Berlin possède un musée d’histoire fort intéressant. On y trouve à l’entrée une carte de l’Europe qui présente en animation l’évolution des frontières depuis 2000 ans. On y trouve aussi des objets, des textes ou des tableaux représentatifs des différentes époques de l’histoire de l’Allemagne, des germains jusqu’à la chute du mur, en passant par l’empire carolingien, le Saint Empire Romain Germanique, Luther et les guerres de religion, la révolution française et l’unification de l’Allemagne. On passe d au 20ème siècle en redescendant du 1er étage au rez-de-chaussée.

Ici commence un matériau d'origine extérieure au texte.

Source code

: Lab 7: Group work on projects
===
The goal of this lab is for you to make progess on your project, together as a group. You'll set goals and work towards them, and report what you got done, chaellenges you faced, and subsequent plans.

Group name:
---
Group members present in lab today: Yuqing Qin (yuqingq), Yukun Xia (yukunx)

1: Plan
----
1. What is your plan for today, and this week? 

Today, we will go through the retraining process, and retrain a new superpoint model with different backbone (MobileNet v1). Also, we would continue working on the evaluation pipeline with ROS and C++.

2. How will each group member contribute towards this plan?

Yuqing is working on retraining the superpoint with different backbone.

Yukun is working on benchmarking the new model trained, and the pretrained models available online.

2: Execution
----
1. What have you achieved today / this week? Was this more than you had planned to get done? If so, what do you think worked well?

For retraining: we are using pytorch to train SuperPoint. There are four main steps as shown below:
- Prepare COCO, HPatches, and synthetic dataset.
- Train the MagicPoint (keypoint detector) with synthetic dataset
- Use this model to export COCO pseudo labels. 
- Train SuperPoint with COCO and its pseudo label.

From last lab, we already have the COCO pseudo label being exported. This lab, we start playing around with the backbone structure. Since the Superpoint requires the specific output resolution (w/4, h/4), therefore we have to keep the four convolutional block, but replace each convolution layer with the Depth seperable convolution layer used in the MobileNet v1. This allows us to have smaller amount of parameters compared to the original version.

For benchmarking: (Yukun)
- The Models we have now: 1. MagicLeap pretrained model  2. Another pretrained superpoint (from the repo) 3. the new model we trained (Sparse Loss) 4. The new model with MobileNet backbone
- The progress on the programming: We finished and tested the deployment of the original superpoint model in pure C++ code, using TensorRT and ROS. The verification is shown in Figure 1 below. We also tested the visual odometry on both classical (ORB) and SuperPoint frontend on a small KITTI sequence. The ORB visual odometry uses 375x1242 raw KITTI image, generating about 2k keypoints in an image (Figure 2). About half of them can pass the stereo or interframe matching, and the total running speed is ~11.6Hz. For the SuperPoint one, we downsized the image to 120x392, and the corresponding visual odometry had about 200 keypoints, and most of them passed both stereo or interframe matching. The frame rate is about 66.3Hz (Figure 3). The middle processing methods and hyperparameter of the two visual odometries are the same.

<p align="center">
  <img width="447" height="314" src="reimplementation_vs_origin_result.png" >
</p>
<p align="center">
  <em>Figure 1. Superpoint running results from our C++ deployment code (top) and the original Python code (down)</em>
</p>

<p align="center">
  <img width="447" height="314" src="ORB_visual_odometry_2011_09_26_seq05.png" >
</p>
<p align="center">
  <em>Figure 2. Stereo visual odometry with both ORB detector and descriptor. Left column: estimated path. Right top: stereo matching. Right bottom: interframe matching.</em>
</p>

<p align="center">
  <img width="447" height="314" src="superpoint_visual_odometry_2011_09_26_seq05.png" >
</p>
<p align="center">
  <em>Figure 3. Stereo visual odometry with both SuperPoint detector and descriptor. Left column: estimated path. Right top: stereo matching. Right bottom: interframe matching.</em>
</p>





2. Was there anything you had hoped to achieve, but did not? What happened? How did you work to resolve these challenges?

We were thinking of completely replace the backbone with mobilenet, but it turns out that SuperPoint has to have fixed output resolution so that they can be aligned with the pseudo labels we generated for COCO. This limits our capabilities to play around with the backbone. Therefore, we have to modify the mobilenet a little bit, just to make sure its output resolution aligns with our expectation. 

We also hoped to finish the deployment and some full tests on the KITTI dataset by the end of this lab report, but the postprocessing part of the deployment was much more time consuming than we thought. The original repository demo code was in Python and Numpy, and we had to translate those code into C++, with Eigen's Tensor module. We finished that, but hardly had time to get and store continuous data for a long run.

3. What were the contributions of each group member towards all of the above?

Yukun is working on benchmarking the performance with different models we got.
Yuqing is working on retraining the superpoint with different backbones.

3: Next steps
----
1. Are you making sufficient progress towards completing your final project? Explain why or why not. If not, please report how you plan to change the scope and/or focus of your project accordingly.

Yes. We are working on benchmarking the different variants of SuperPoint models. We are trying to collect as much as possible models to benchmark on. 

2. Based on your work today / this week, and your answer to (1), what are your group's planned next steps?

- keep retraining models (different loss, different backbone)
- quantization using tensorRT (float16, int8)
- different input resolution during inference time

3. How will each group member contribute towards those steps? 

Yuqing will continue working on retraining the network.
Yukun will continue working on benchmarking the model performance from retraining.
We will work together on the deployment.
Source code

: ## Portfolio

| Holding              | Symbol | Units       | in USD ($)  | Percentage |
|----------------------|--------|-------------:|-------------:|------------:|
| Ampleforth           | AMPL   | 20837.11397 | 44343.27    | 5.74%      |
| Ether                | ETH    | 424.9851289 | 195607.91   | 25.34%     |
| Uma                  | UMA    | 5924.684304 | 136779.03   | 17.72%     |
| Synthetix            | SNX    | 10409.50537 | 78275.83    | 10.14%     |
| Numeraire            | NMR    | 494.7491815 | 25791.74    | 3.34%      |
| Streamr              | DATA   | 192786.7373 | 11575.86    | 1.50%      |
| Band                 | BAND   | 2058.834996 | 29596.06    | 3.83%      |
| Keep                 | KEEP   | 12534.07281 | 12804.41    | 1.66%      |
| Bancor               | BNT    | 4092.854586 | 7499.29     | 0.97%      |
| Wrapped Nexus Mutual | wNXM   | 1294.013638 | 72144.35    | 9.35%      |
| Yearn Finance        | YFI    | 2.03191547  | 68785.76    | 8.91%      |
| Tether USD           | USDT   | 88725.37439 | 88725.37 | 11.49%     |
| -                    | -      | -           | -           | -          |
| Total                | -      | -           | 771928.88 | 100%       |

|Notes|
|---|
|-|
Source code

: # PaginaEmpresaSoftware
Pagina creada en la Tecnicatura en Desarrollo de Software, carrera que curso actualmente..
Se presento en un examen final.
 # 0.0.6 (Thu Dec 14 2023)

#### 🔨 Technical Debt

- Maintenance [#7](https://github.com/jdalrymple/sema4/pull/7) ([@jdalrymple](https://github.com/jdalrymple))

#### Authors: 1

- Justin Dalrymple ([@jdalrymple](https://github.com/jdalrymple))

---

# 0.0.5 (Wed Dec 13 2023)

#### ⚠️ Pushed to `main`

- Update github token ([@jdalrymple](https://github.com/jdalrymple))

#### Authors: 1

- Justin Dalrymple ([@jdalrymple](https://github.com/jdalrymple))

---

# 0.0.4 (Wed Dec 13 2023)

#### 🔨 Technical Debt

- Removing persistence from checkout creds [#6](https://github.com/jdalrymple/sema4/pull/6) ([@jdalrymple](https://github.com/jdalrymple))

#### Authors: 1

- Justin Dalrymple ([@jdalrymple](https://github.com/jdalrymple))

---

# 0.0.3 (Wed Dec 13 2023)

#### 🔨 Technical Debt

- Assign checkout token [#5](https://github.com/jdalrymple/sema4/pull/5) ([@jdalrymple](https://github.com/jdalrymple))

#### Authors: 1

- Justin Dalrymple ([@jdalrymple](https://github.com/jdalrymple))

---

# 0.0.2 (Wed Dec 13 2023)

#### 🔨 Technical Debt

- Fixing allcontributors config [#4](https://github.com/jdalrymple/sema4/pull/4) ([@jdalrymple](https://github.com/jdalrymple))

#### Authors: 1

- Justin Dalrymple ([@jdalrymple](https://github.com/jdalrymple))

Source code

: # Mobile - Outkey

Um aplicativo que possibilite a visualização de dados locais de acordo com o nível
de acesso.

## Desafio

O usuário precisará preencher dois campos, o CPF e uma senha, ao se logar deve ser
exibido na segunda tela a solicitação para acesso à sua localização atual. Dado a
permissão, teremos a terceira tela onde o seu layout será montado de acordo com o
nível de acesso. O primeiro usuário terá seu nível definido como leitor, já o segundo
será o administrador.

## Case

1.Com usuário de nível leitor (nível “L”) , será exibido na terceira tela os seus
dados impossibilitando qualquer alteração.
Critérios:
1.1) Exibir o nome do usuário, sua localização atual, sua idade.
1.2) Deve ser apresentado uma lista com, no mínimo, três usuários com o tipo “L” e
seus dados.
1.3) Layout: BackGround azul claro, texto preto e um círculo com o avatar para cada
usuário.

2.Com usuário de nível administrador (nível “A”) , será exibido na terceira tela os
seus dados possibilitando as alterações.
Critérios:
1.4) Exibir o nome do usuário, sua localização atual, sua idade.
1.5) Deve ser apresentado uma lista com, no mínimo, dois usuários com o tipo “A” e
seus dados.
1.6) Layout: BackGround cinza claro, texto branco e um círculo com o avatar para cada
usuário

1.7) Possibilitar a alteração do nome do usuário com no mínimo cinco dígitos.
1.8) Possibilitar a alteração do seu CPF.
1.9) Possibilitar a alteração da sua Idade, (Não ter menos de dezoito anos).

On y apprend par exemple que la  population a baissée de 40% (de 17 à 10 millions) pendant la guerre de 30 ans (1618 / 1648) ce qui donne une idée des dévastations de l’époque. Le 17ème siècle connaîtra aussi la guerre menée par Louis XIV, prétendant pour sa belle sœur l’héritage de l’électeur Palatin, mort sans héritiers. La France en a gardé la chanson des dragons de Noailles :

Ils ont traversé le Rhin, avec Mr de Turenne…..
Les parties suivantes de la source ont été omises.